Question en litige et norme de contrôle applicable

[18]           Dans la présente demande de contrôle judiciaire, les arguments de la demanderesse soulèvent une seule question : la SAI a‑t‑elle commis une erreur en rejetant l’appel, ayant conclu que, du point de vue de l’époux parrainé, le mariage n’était pas authentique et qu’il visait principalement l’acquisition d’un statut au titre de la Loi?

 

[19]           Dans l’arrêt Dunsmuir c Nouveau‑Brunswick, 2008 CSC 9, au paragraphe 47, [2008] 1 RCS 190 [Dunsmuir], la Cour suprême du Canada a statué qu’il n’était pas toujours nécessaire de se livrer à une analyse de la norme de contrôle. Lorsque la norme de contrôle applicable à la question qui lui est soumise est bien arrêtée par la jurisprudence, la cour de révision peut adopter cette norme. Il est bien établi que « [l]es évaluations de demandes de résidence permanente sur le fondement de la catégorie du regroupement familial et de l’authenticité du mariage en particulier, soulèvent des questions mixtes de faits et de droit, et la norme de contrôle établie est la raisonnabilité » (Glen c Canada (Ministre de la Citoyenneté et de l’Immigration), 2011 CF 488, aux paragraphes 42 et 43, [2011] ACF no 607; Keo c Canada (Ministre de la Citoyenneté et de l’Immigration), 2011 CF 1456, au paragraphe 7, [2011] ACF no 1755 [Keo]).

 

[20]           La demanderesse renvoie la Cour à Zambrano c Canada (Ministre de la Citoyenneté et de l’Immigration), 2008 CF 481, au paragraphe 32, [2008] ACF no 601, où la juge Dawson présente ainsi la norme de la décision raisonnable :

S’agissant du contrôle fondé sur la norme de la décision raisonnable, la Cour doit examiner les attributs qui font qu’une décision est raisonnable, et qui comprennent à la fois le processus et le résultat. Le caractère raisonnable tient principalement à la justification de la décision, à la transparence et à l’intelligibilité du processus décisionnel, ainsi qu’à l’appartenance de la décision aux issues possibles acceptables pouvant se justifier au regard des faits et du droit. Voir l’arrêt Dunsmuir, au paragraphe 47.

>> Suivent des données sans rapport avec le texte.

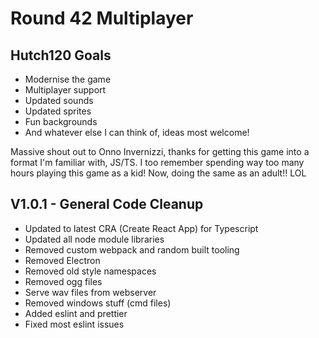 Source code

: # Round 42 Multiplayer

## Hutch120 Goals

- Modernise the game
- Multiplayer support
- Updated sounds
- Updated sprites
- Fun backgrounds
- And whatever else I can think of, ideas most welcome!

Massive shout out to Onno Invernizzi, thanks for getting this game into a format I'm familiar with, JS/TS. I too remember spending way too many hours playing this game as a kid! Now, doing the same as an adult!! LOL

## V1.0.1 - General Code Cleanup

- Updated to latest CRA (Create React App) for Typescript
- Updated all node module libraries
- Removed custom webpack and random built tooling
- Removed Electron
- Removed old style namespaces
- Removed ogg files
- Serve wav files from webserver
- Removed windows stuff (cmd files)
- Added eslint and prettier
- Fixed most eslint issues
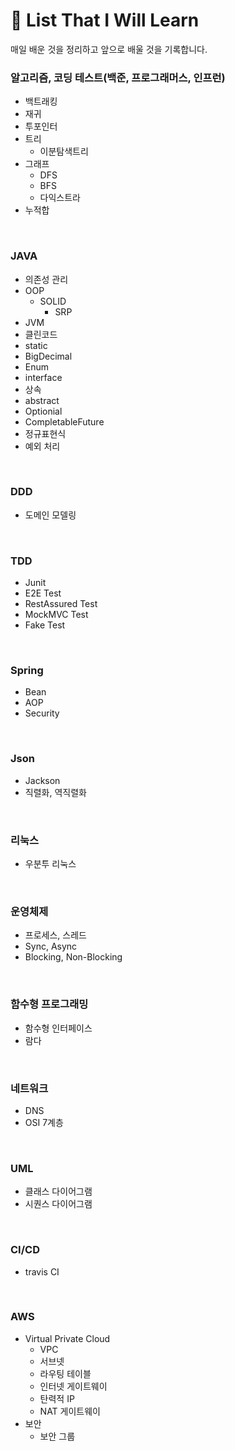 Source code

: # 📂 List That I Will Learn


매일 배운 것을 정리하고 앞으로 배울 것을 기록합니다.

### 알고리즘, 코딩 테스트(백준, 프로그래머스, 인프런)
  
  - 백트래킹
  - 재귀
  - 투포인터
  - 트리
    - 이분탐색트리
  - 그래프
    - DFS
    - BFS
    - 다익스트라
  - 누적합
<br>

### JAVA
  - 의존성 관리
  - OOP
    - SOLID
      - SRP
  - JVM
  - 클린코드
  - static
  - BigDecimal
  - Enum
  - interface
  - 상속
  - abstract
  - Optionial
  - CompletableFuture
  - 정규표현식
  - 예외 처리
<br>

### DDD
  - 도메인 모델링
<br>

### TDD
  - Junit
  - E2E Test
  - RestAssured Test
  - MockMVC Test
  - Fake Test
<br>

### Spring
  - Bean
  - AOP
  - Security
<br>

### Json
  - Jackson
  - 직렬화, 역직렬화
<br>

### 리눅스
  - 우분투 리눅스
<br>

### 운영체제
  - 프로세스, 스레드
  - Sync, Async
  - Blocking, Non-Blocking
<br>

### 함수형 프로그래밍
  - 함수형 인터페이스
  - 람다
<br>

### 네트워크
  - DNS
  - OSI 7계층
<br>

### UML
  - 클래스 다이어그램
  - 시퀀스 다이어그램
<br>

### CI/CD
  - travis CI
<br>

### AWS
  - Virtual Private Cloud
    - VPC
    - 서브넷
    - 라우팅 테이블
    - 인터넷 게이트웨이
    - 탄력적 IP
    - NAT 게이트웨이
  - 보안
    - 보안 그룹
      
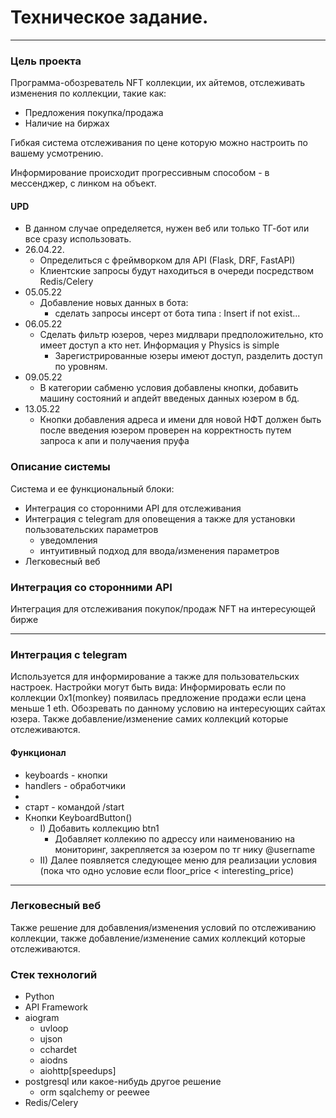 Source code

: # Техническое задание.
***
### Цель проекта
Программа-обозреватель NFT коллекции, их  айтемов, отслеживать изменения по коллекции,
такие как:
- Предложения покупка/продажа
- Наличие на биржах

Гибкая система отслеживания по цене которую можно настроить по вашему усмотрению.

Информирование происходит прогрессивным способом - в мессенджер, с линком на объект.

#### UPD

 - В данном случае определяется, нужен веб или только ТГ-бот или все сразу использовать.
 - 26.04.22.
   - Определиться с фреймворком для API (Flask, DRF, FastAPI)
   - Клиентские запросы будут находиться в очереди посредством Redis/Celery
 - 05.05.22
   - Добавление новых данных в бота:
     - сделать запросы инсерт от бота типа : Insert if not exist...
 - 06.05.22
   - Сделать фильтр юзеров, через мидлвари предположительно, кто имеет доступ а кто нет. Информация у Physics is simple
     - Зарегистрированные юзеры имеют доступ, разделить доступ по уровням.
 - 09.05.22
   - В категории сабменю условия добавлены кнопки, добавить машину состояний и апдейт введеных данных юзером в бд.
 - 13.05.22
   - Кнопки добавления адреса и имени для новой НФТ должен быть после введения юзером проверен на корректность путем запроса к апи и получаения пруфа
   

### Описание системы

Система и ее функциональный блоки:

- Интеграция со сторонними API для отслеживания
- Интеграция с telegram для оповещения а также для установки пользовательских параметров
  - уведомления
  - интуитивный подход для ввода/изменения параметров
- Легковесный веб

### Интеграция со сторонними API

Интеграция для отслеживания покупок/продаж NFT на интересующей бирже

***
### Интеграция с telegram

Используется для информирование а также для пользовательских настроек.
Настройки могут быть вида: Информировать если по коллекции 0x1(monkey) появилась предложение продажи
если цена меньше 1 eth.
Обозревать по данному условию на интересующих сайтах юзера.
Также добавление/изменение самих коллекций которые отслеживаются.
#### Функционал
- keyboards - кнопки
- handlers - обработчики
- 
- старт - командой /start
- Кнопки KeyboardButton()
  - I) Добавить коллекцию btn1
    - Добавляет коллекию по адрессу или наименованию на мониторинг, закрепляется за юзером по тг нику @username
  - II) Далее появляется следующее меню для реализации условия (пока что одно условие если floor_price < interesting_price)
***
### Легковесный веб
Также решение для добавления/изменения условий по отслеживанию коллекции,
также добавление/изменение самих коллекций которые отслеживаются.


### Стек технологий

- Python
- API Framework
- aiogram
  - uvloop
  - ujson
  - cchardet
  - aiodns
  - aiohttp[speedups]
- postgresql или какое-нибудь другое решение
  - orm sqalchemy or peewee
- Redis/Celery

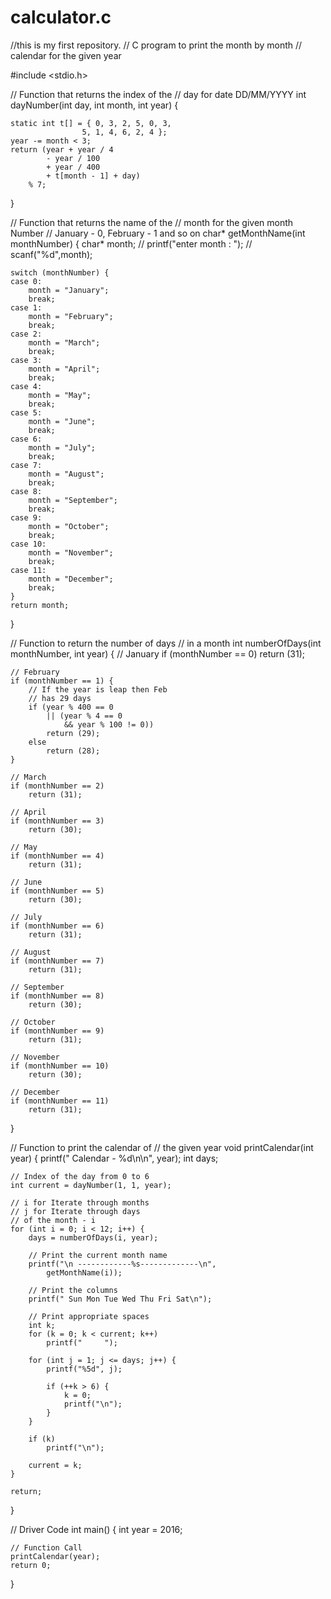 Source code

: # calculator.c
//this is my first repository.
// C program to print the month by month 
// calendar for the given year 

#include <stdio.h> 

// Function that returns the index of the 
// day for date DD/MM/YYYY 
int dayNumber(int day, int month, int year) 
{ 

	static int t[] = { 0, 3, 2, 5, 0, 3, 
					5, 1, 4, 6, 2, 4 }; 
	year -= month < 3; 
	return (year + year / 4 
			- year / 100 
			+ year / 400 
			+ t[month - 1] + day) 
		% 7; 
} 

// Function that returns the name of the 
// month for the given month Number 
// January - 0, February - 1 and so on 
char* getMonthName(int monthNumber) 
{ 
	char* month; 
	// printf("enter month : ");
	// scanf("%d",month);

	switch (monthNumber) { 
	case 0: 
		month = "January"; 
		break; 
	case 1: 
		month = "February"; 
		break; 
	case 2: 
		month = "March"; 
		break; 
	case 3: 
		month = "April"; 
		break; 
	case 4: 
		month = "May"; 
		break; 
	case 5: 
		month = "June"; 
		break; 
	case 6: 
		month = "July"; 
		break; 
	case 7: 
		month = "August"; 
		break; 
	case 8: 
		month = "September"; 
		break; 
	case 9: 
		month = "October"; 
		break; 
	case 10: 
		month = "November"; 
		break; 
	case 11: 
		month = "December"; 
		break; 
	} 
	return month; 
} 

// Function to return the number of days 
// in a month 
int numberOfDays(int monthNumber, int year) 
{ 
	// January 
	if (monthNumber == 0) 
		return (31); 

	// February 
	if (monthNumber == 1) { 
		// If the year is leap then Feb 
		// has 29 days 
		if (year % 400 == 0 
			|| (year % 4 == 0 
				&& year % 100 != 0)) 
			return (29); 
		else
			return (28); 
	} 

	// March 
	if (monthNumber == 2) 
		return (31); 

	// April 
	if (monthNumber == 3) 
		return (30); 

	// May 
	if (monthNumber == 4) 
		return (31); 

	// June 
	if (monthNumber == 5) 
		return (30); 

	// July 
	if (monthNumber == 6) 
		return (31); 

	// August 
	if (monthNumber == 7) 
		return (31); 

	// September 
	if (monthNumber == 8) 
		return (30); 

	// October 
	if (monthNumber == 9) 
		return (31); 

	// November 
	if (monthNumber == 10) 
		return (30); 

	// December 
	if (monthNumber == 11) 
		return (31); 
} 

// Function to print the calendar of 
// the given year 
void printCalendar(int year) 
{ 
	printf("	 Calendar - %d\n\n", year); 
	int days; 

	// Index of the day from 0 to 6 
	int current = dayNumber(1, 1, year); 

	// i for Iterate through months 
	// j for Iterate through days 
	// of the month - i 
	for (int i = 0; i < 12; i++) { 
		days = numberOfDays(i, year); 

		// Print the current month name 
		printf("\n ------------%s-------------\n", 
			getMonthName(i)); 

		// Print the columns 
		printf(" Sun Mon Tue Wed Thu Fri Sat\n"); 

		// Print appropriate spaces 
		int k; 
		for (k = 0; k < current; k++) 
			printf("	 "); 

		for (int j = 1; j <= days; j++) { 
			printf("%5d", j); 

			if (++k > 6) { 
				k = 0; 
				printf("\n"); 
			} 
		} 

		if (k) 
			printf("\n"); 

		current = k; 
	} 

	return; 
} 

// Driver Code 
int main() 
{ 
	int year = 2016; 

	// Function Call 
	printCalendar(year); 
	return 0; 
} 
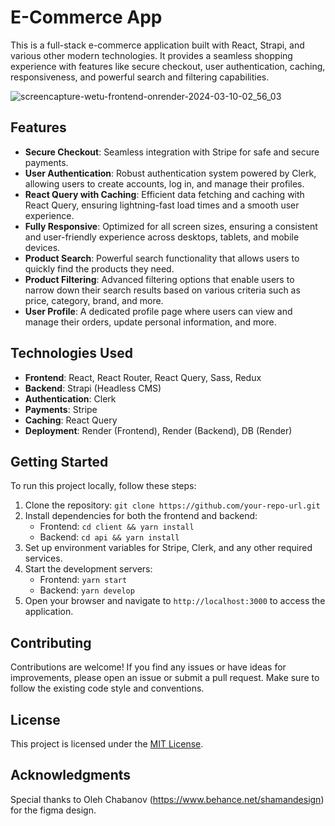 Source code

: # E-Commerce App

This is a full-stack e-commerce application built with React, Strapi, and various other modern technologies. It provides a seamless shopping experience with features like secure checkout, user authentication, caching, responsiveness, and powerful search and filtering capabilities.

![screencapture-wetu-frontend-onrender-2024-03-10-02_56_03](https://github.com/knzau/wetu-ecom/assets/57972610/2e76ab14-7876-4837-8aed-50046bd8b577)


## Features

-   **Secure Checkout**: Seamless integration with Stripe for safe and secure payments.
-   **User Authentication**: Robust authentication system powered by Clerk, allowing users to create accounts, log in, and manage their profiles.
-   **React Query with Caching**: Efficient data fetching and caching with React Query, ensuring lightning-fast load times and a smooth user experience.
-   **Fully Responsive**: Optimized for all screen sizes, ensuring a consistent and user-friendly experience across desktops, tablets, and mobile devices.
-   **Product Search**: Powerful search functionality that allows users to quickly find the products they need.
-   **Product Filtering**: Advanced filtering options that enable users to narrow down their search results based on various criteria such as price, category, brand, and more.
-   **User Profile**: A dedicated profile page where users can view and manage their orders, update personal information, and more.

## Technologies Used

-   **Frontend**: React, React Router, React Query, Sass, Redux
-   **Backend**: Strapi (Headless CMS)
-   **Authentication**: Clerk
-   **Payments**: Stripe
-   **Caching**: React Query
-   **Deployment**: Render (Frontend), Render (Backend), DB (Render)

## Getting Started

To run this project locally, follow these steps:

1. Clone the repository: `git clone https://github.com/your-repo-url.git`
2. Install dependencies for both the frontend and backend:
    - Frontend: `cd client && yarn install`
    - Backend: `cd api && yarn install`
3. Set up environment variables for Stripe, Clerk, and any other required services.
4. Start the development servers:
    - Frontend: `yarn start`
    - Backend: `yarn develop`
5. Open your browser and navigate to `http://localhost:3000` to access the application.

## Contributing

Contributions are welcome! If you find any issues or have ideas for improvements, please open an issue or submit a pull request. Make sure to follow the existing code style and conventions.

## License

This project is licensed under the [MIT License](LICENSE).

## Acknowledgments

Special thanks to Oleh Chabanov (https://www.behance.net/shamandesign) for the figma design.
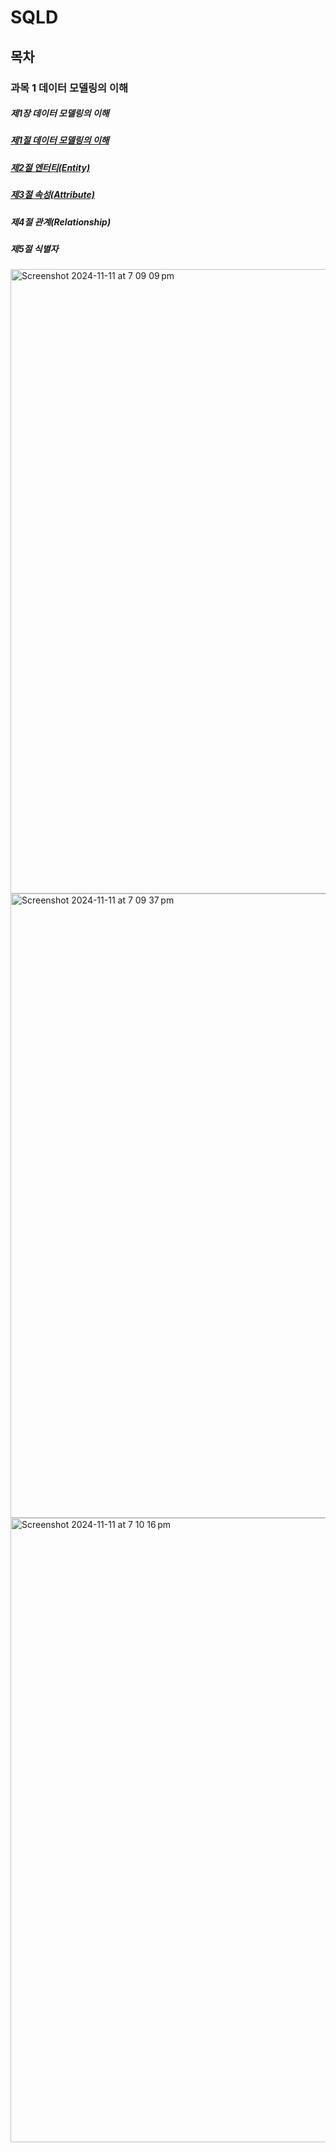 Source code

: # SQLD


## 목차
### 과목 1 데이터 모델링의 이해 
##### 제1장 데이터 모델링의 이해
##### [제1절 데이터 모델링의 이해](/blob/main/과목%20I%20데이터%20모델링의%20이해/제1장%20데이터%20모델링의%20이해.md#제1절-데이터-모델링의-이해)
##### [제2절 엔터티(Entity)](#2-데이터-모델의-기본-개념의-이해)
##### [제3절 속성(Attribute)](#제3절-속성attribute-1) 
##### 제4절 관계(Relationship) 
##### 제5절 식별자

<img width="999" alt="Screenshot 2024-11-11 at 7 09 09 pm" src="https://github.com/user-attachments/assets/ee8e7f0f-4cd1-4110-9875-b805b36e0851">
<img width="999" alt="Screenshot 2024-11-11 at 7 09 37 pm" src="https://github.com/user-attachments/assets/29432faf-6761-4651-a598-430aa9b017bd">
<img width="999" alt="Screenshot 2024-11-11 at 7 10 16 pm" src="https://github.com/user-attachments/assets/71b9626e-c400-44f8-869c-20ae8b643ac0">


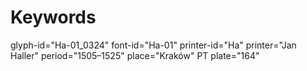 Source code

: # Keywords
glyph-id="Ha-01_0324"
font-id="Ha-01"
printer-id="Ha"
printer="Jan Haller"
period="1505–1525"
place="Kraków"
PT plate="164"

[Non souligné dans l’original.]

 

Examen des motifs de la SAI

[21]           La présente demande de contrôle judiciaire soulève une question de droit transitoire. Lorsque l’agent des visas a rejeté la demande et lorsque l’appel devant la SAI a été déposé, l’article 4 du Règlement était ainsi rédigé :

Mauvaise foi

4.  Pour l’application du présent règlement, l’étranger n’est pas considéré comme étant l’époux, le conjoint de fait, le partenaire conjugal ou l’enfant adoptif d’une personne si le mariage, la relation des conjoints de fait ou des partenaires conjugaux ou l’adoption n’est pas authentique et vise principalement l’acquisition d’un statut ou d’un privilège aux termes de la Loi.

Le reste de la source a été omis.